--- EXERCISE INPUT Enclosed Below ---
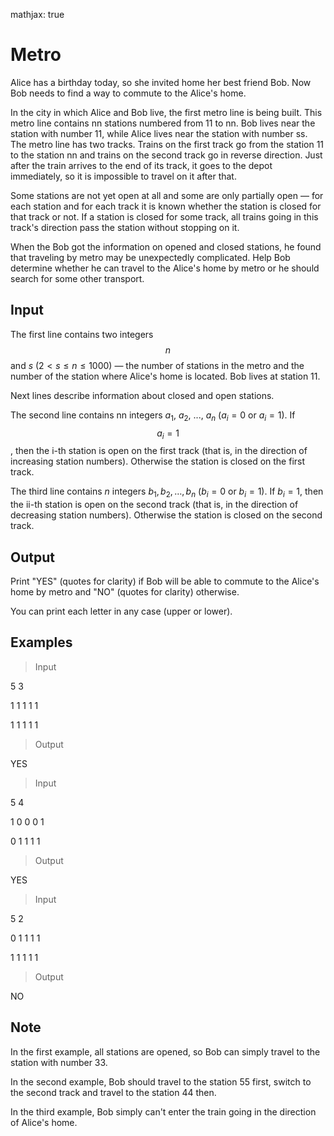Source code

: mathjax: true

# Metro

Alice has a birthday today, so she invited home her best friend Bob. Now Bob needs to find a way to commute to the Alice's home.

In the city in which Alice and Bob live, the first metro line is being built. This metro line contains nn stations numbered from 11 to nn. 
Bob lives near the station with number 11, while Alice lives near the station with number ss. The metro line has two tracks. 
Trains on the first track go from the station 11 to the station nn and trains on the second track go in reverse direction. 
Just after the train arrives to the end of its track, it goes to the depot immediately, so it is impossible to travel on it after that.

Some stations are not yet open at all and some are only partially open — for each station and for each track it is known whether the station is closed for that track or not. 
If a station is closed for some track, all trains going in this track's direction pass the station without stopping on it.

When the Bob got the information on opened and closed stations, he found that traveling by metro may be unexpectedly complicated. 
Help Bob determine whether he can travel to the Alice's home by metro or he should search for some other transport.

## Input

The first line contains two integers $$n$$ and $s$ ($2 < s \leq n \leq 1000$) — the number of stations in the metro and the number of the station where Alice's home is located. 
Bob lives at station 11.

Next lines describe information about closed and open stations.

The second line contains nn integers $a_1$, $a_2$, ..., $a_n$ ($a_i = 0$ or $a_i = 1$). If $$a_i = 1$$, then the i-th station is open on the first track 
(that is, in the direction of increasing station numbers). Otherwise the station is closed on the first track.

The third line contains $n$ integers $b_1, b_2, \ldots, b_n$ ($b_i = 0$ or $b_i = 1$). If $b_i = 1$, then the ii-th station is open on the second track 
(that is, in the direction of decreasing station numbers). Otherwise the station is closed on the second track.

## Output

Print "YES" (quotes for clarity) if Bob will be able to commute to the Alice's home by metro and "NO" (quotes for clarity) otherwise.

You can print each letter in any case (upper or lower).

## Examples

> Input

5 3

1 1 1 1 1

1 1 1 1 1

> Output

YES

> Input

5 4

1 0 0 0 1

0 1 1 1 1

> Output

YES

> Input

5 2

0 1 1 1 1

1 1 1 1 1

> Output

NO

## Note

In the first example, all stations are opened, so Bob can simply travel to the station with number 33.

In the second example, Bob should travel to the station 55 first, switch to the second track and travel to the station 44 then.

In the third example, Bob simply can't enter the train going in the direction of Alice's home.
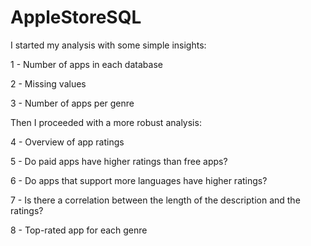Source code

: # AppleStoreSQL

I started my analysis with some simple insights:

1 - Number of apps in each database

2 - Missing values

3 - Number of apps per genre

Then I proceeded with a more robust analysis:

4 - Overview of app ratings

5 - Do paid apps have higher ratings than free apps?

6 - Do apps that support more languages have higher ratings?

7 - Is there a correlation between the length of the description and the ratings?

8 - Top-rated app for each genre

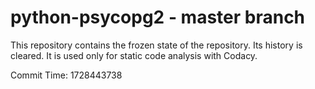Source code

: # python-psycopg2 - master branch

This repository contains the frozen state of the repository.
Its history is cleared. It is used only for static code
analysis with Codacy.

Commit Time: 1728443738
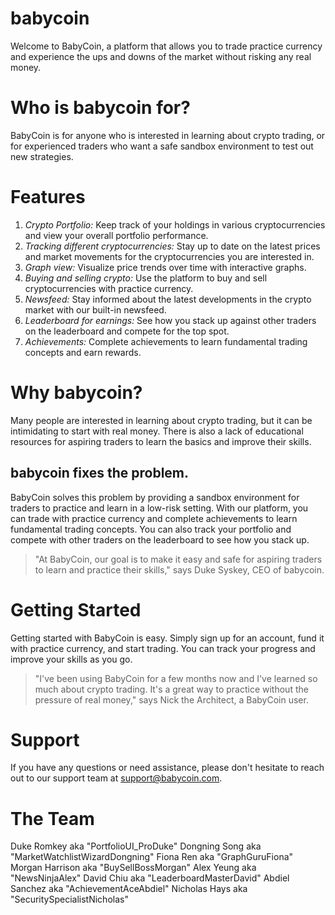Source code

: # babycoin
Welcome to BabyCoin, a platform that allows you to trade practice currency and experience the ups and downs of the market without risking any real money.
# Who is babycoin for?
BabyCoin is for anyone who is interested in learning about crypto trading, or for experienced traders who want a safe sandbox environment to test out new strategies.
# Features
1. *Crypto Portfolio:* Keep track of your holdings in various cryptocurrencies and view your overall portfolio performance.
2. *Tracking different cryptocurrencies:* Stay up to date on the latest prices and market movements for the cryptocurrencies you are interested in.
3. *Graph view:* Visualize price trends over time with interactive graphs.
4. *Buying and selling crypto:* Use the platform to buy and sell cryptocurrencies with practice currency.
5. *Newsfeed:* Stay informed about the latest developments in the crypto market with our built-in newsfeed.
6. *Leaderboard for earnings:* See how you stack up against other traders on the leaderboard and compete for the top spot.
7. *Achievements:* Complete achievements to learn fundamental trading concepts and earn rewards.
# Why babycoin?
Many people are interested in learning about crypto trading, but it can be intimidating to start with real money. There is also a lack of educational resources for aspiring traders to learn the basics and improve their skills. 
## babycoin fixes the problem.
BabyCoin solves this problem by providing a sandbox environment for traders to practice and learn in a low-risk setting. With our platform, you can trade with practice currency and complete achievements to learn fundamental trading concepts. You can also track your portfolio and compete with other traders on the leaderboard to see how you stack up.
>"At BabyCoin, our goal is to make it easy and safe for aspiring traders to learn and practice their skills," says Duke Syskey, CEO of babycoin.
# Getting Started
Getting started with BabyCoin is easy. Simply sign up for an account, fund it with practice currency, and start trading. You can track your progress and improve your skills as you go.
>"I've been using BabyCoin for a few months now and I've learned so much about crypto trading. It's a great way to practice without the pressure of real money," says Nick the Architect, a BabyCoin user.
# Support
If you have any questions or need assistance, please don't hesitate to reach out to our support team at support@babycoin.com.
# The Team
Duke Romkey aka "PortfolioUI_ProDuke"
Dongning Song aka "MarketWatchlistWizardDongning"
Fiona Ren aka "GraphGuruFiona"
Morgan Harrison aka "BuySellBossMorgan"
Alex Yeung aka "NewsNinjaAlex"
David Chiu aka "LeaderboardMasterDavid"
Abdiel Sanchez aka "AchievementAceAbdiel"
Nicholas Hays aka "SecuritySpecialistNicholas"
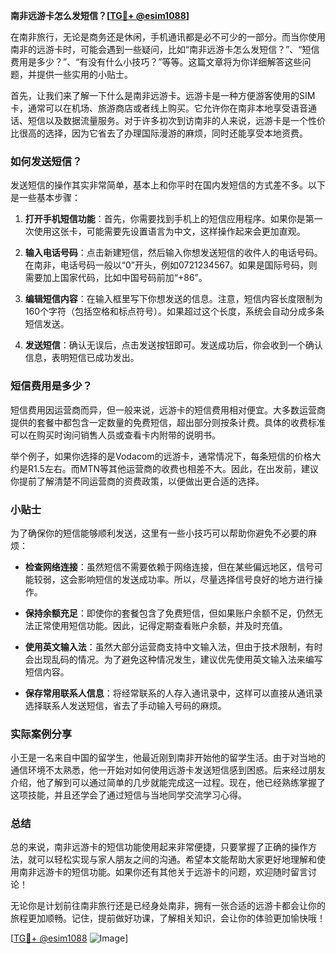 **南非远游卡怎么发短信？[[TG💪+ @esim1088](https://t.me/s/esim1088)]**

在南非旅行，无论是商务还是休闲，手机通讯都是必不可少的一部分。而当你使用南非的远游卡时，可能会遇到一些疑问，比如“南非远游卡怎么发短信？”、“短信费用是多少？”、“有没有什么小技巧？”等等。这篇文章将为你详细解答这些问题，并提供一些实用的小贴士。

首先，让我们来了解一下什么是南非远游卡。远游卡是一种方便游客使用的SIM卡，通常可以在机场、旅游商店或者线上购买。它允许你在南非本地享受语音通话、短信以及数据流量服务。对于许多初次到访南非的人来说，远游卡是一个性价比很高的选择，因为它省去了办理国际漫游的麻烦，同时还能享受本地资费。

### 如何发送短信？

发送短信的操作其实非常简单，基本上和你平时在国内发短信的方式差不多。以下是一些基本步骤：

1. **打开手机短信功能**：首先，你需要找到手机上的短信应用程序。如果你是第一次使用这张卡，可能需要先设置语言为中文，这样操作起来会更加直观。

2. **输入电话号码**：点击新建短信，然后输入你想发送短信的收件人的电话号码。在南非，电话号码一般以“0”开头，例如0721234567。如果是国际号码，则需要加上国家代码，比如中国号码前加“+86”。

3. **编辑短信内容**：在输入框里写下你想发送的信息。注意，短信内容长度限制为160个字符（包括空格和标点符号）。如果超过这个长度，系统会自动分成多条短信发送。

4. **发送短信**：确认无误后，点击发送按钮即可。发送成功后，你会收到一个确认信息，表明短信已成功发出。

### 短信费用是多少？

短信费用因运营商而异，但一般来说，远游卡的短信费用相对便宜。大多数运营商提供的套餐中都包含一定数量的免费短信，超出部分则按条计费。具体的收费标准可以在购买时询问销售人员或查看卡内附带的说明书。

举个例子，如果你选择的是Vodacom的远游卡，通常情况下，每条短信的价格大约是R1.5左右。而MTN等其他运营商的收费也相差不大。因此，在出发前，建议你提前了解清楚不同运营商的资费政策，以便做出更合适的选择。

### 小贴士

为了确保你的短信能够顺利发送，这里有一些小技巧可以帮助你避免不必要的麻烦：

- **检查网络连接**：虽然短信不需要依赖于网络连接，但在某些偏远地区，信号可能较弱，这会影响短信的发送成功率。所以，尽量选择信号良好的地方进行操作。
  
- **保持余额充足**：即使你的套餐包含了免费短信，但如果账户余额不足，仍然无法正常使用短信功能。因此，记得定期查看账户余额，并及时充值。

- **使用英文输入法**：虽然大部分运营商支持中文输入法，但由于技术限制，有时会出现乱码的情况。为了避免这种情况发生，建议优先使用英文输入法来编写短信内容。

- **保存常用联系人信息**：将经常联系的人存入通讯录中，这样可以直接从通讯录选择联系人发送短信，省去了手动输入号码的麻烦。

### 实际案例分享

小王是一名来自中国的留学生，他最近刚到南非开始他的留学生活。由于对当地的通信环境不太熟悉，他一开始对如何使用远游卡发送短信感到困惑。后来经过朋友介绍，他了解到可以通过简单的几步就能完成这一过程。现在，他已经熟练掌握了这项技能，并且还学会了通过短信与当地同学交流学习心得。

### 总结

总的来说，南非远游卡的短信功能使用起来非常便捷，只要掌握了正确的操作方法，就可以轻松实现与家人朋友之间的沟通。希望本文能帮助大家更好地理解和使用南非远游卡的短信功能。如果你还有其他关于远游卡的问题，欢迎随时留言讨论！

无论你是计划前往南非旅行还是已经身处南非，拥有一张合适的远游卡都会让你的旅程更加顺畅。记住，提前做好功课，了解相关知识，会让你的体验更加愉快哦！

[[TG💪+ @esim1088](https://t.me/s/esim1088) ![Image](https://i.postimg.cc/4NQfJmqS/Snipaste-2025-05-13-00-14-12.png)]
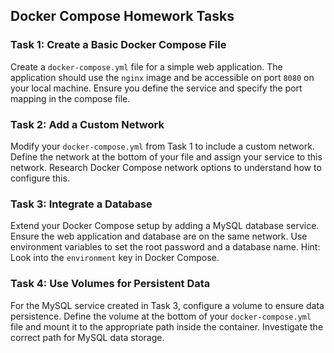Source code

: ## Docker Compose Homework Tasks

### Task 1: Create a Basic Docker Compose File
Create a `docker-compose.yml` file for a simple web application. The application should use the `nginx` image and be accessible on port `8080` on your local machine. Ensure you define the service and specify the port mapping in the compose file.

### Task 2: Add a Custom Network
Modify your `docker-compose.yml` from Task 1 to include a custom network. Define the network at the bottom of your file and assign your service to this network. Research Docker Compose network options to understand how to configure this.

### Task 3: Integrate a Database
Extend your Docker Compose setup by adding a MySQL database service. Ensure the web application and database are on the same network. Use environment variables to set the root password and a database name. Hint: Look into the `environment` key in Docker Compose.

### Task 4: Use Volumes for Persistent Data
For the MySQL service created in Task 3, configure a volume to ensure data persistence. Define the volume at the bottom of your `docker-compose.yml` file and mount it to the appropriate path inside the container. Investigate the correct path for MySQL data storage.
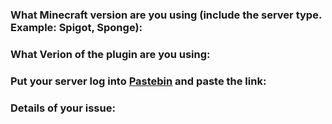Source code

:  ### What Minecraft version are you using (include the server type. Example: Spigot, Sponge):

  ### What Verion of the plugin are you using:

  ### Put your server log into [Pastebin](https://pastebin.com/) and paste the link:

  ### Details of your issue:
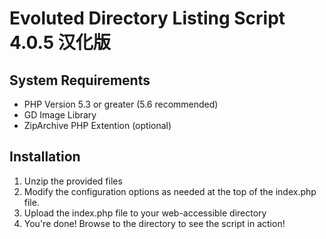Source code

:Evoluted Directory Listing Script 4.0.5 汉化版
==================================


System Requirements
--------------------
- PHP Version 5.3 or greater (5.6 recommended)
- GD Image Library
- ZipArchive PHP Extention (optional)

Installation
-------------
1. Unzip the provided files
2. Modify the configuration options as needed at the top of the index.php file.
3. Upload the index.php file to your web-accessible directory
4. You're done! Browse to the directory to see the script in action!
--- End of Enclosed EXERCISE INPUT ---
WHAT YOU WILL DO
Nothing but a number should be given for this: how many lines in the entries above contain "only"?

WRITTEN REPLY
2